Our little car handles like a champ in the snow, but as a precaution, we took our time on the roads and did some walking around Port Clyde. After about 9 frames with my Rollei I could not see my matte screen at all through the waist-level finder, it was a sheet of ice. So I just set my focus at infinity and aimed it in the general direction I wanted and fired off the last few shots. It should be interesting to see how those come out. I have a little more hope for my earlier frames where I could actually see what I was doing.

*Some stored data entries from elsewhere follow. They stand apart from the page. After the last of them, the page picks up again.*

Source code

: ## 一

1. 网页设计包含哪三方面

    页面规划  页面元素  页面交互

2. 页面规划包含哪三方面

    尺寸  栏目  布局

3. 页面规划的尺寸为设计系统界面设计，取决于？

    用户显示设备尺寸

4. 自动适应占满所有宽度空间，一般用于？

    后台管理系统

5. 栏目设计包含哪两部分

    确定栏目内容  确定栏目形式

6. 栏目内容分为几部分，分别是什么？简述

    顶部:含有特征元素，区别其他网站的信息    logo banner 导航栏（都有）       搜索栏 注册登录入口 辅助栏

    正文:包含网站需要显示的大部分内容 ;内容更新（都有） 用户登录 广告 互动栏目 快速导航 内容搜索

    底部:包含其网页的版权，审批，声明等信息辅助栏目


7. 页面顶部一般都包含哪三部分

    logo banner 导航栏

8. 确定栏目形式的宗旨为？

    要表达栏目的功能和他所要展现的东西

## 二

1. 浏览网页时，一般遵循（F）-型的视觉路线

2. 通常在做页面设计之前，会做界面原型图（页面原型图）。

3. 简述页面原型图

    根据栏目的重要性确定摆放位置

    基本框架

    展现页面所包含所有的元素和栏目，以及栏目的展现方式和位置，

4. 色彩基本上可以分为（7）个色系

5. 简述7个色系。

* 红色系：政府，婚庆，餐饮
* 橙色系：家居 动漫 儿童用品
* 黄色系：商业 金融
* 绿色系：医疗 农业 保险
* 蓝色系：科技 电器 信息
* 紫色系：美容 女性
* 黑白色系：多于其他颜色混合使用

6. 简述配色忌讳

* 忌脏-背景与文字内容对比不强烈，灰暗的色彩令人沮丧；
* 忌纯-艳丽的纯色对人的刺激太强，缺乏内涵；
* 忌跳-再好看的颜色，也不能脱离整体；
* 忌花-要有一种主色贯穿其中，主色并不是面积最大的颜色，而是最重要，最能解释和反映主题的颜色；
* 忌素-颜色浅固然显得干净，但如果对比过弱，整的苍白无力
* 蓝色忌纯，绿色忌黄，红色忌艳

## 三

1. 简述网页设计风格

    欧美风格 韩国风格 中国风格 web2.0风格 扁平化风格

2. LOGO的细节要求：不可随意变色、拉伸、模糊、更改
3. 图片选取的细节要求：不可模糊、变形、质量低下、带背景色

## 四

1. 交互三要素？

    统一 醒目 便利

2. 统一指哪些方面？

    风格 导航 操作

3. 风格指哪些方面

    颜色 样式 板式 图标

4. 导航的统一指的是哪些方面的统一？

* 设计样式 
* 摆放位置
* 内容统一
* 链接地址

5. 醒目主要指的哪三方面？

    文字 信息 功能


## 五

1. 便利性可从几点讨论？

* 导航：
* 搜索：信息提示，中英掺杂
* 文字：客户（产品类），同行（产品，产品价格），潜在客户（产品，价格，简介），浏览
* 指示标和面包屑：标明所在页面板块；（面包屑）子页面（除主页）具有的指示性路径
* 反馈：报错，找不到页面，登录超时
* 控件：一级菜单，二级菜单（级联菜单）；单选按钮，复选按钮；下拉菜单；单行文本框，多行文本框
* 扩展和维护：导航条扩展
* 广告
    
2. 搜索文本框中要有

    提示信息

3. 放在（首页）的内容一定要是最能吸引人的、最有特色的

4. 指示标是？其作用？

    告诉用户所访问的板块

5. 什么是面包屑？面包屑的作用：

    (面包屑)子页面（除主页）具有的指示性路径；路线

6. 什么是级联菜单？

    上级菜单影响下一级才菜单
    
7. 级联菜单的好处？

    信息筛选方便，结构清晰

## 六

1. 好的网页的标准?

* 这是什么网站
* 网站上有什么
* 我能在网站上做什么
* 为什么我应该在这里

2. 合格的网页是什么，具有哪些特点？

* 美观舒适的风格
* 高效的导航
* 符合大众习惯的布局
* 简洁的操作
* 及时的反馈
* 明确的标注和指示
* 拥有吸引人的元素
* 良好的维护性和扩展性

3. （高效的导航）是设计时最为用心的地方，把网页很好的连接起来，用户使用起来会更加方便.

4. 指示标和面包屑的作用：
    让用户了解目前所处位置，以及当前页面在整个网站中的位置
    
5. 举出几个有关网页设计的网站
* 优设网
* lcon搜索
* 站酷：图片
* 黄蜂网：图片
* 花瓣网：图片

After Port Clyde we drove to Rockland and walked around town. I took a few long exposures in front of the old theatre with cars driving by (my first try with film) but as I didn’t have a tripod, I set the Rollei on a little stone pedestal. It was very uneven on the top so I don’t think the camera stayed completely still. Afterwards we went into our cafe to warm up and have lunch and I tried another long exposure as a girl was cleaning tables, but I moved the camera when I pressed the shutter. All in all I think none of the long exposures will be in focus, but maybe one frame will be kind of cool nonetheless, you never know. The important thing was that we had fun taking pictures today. The 365 has helped me a lot to loosen up and not place such high expectations on my results every single time I shoot.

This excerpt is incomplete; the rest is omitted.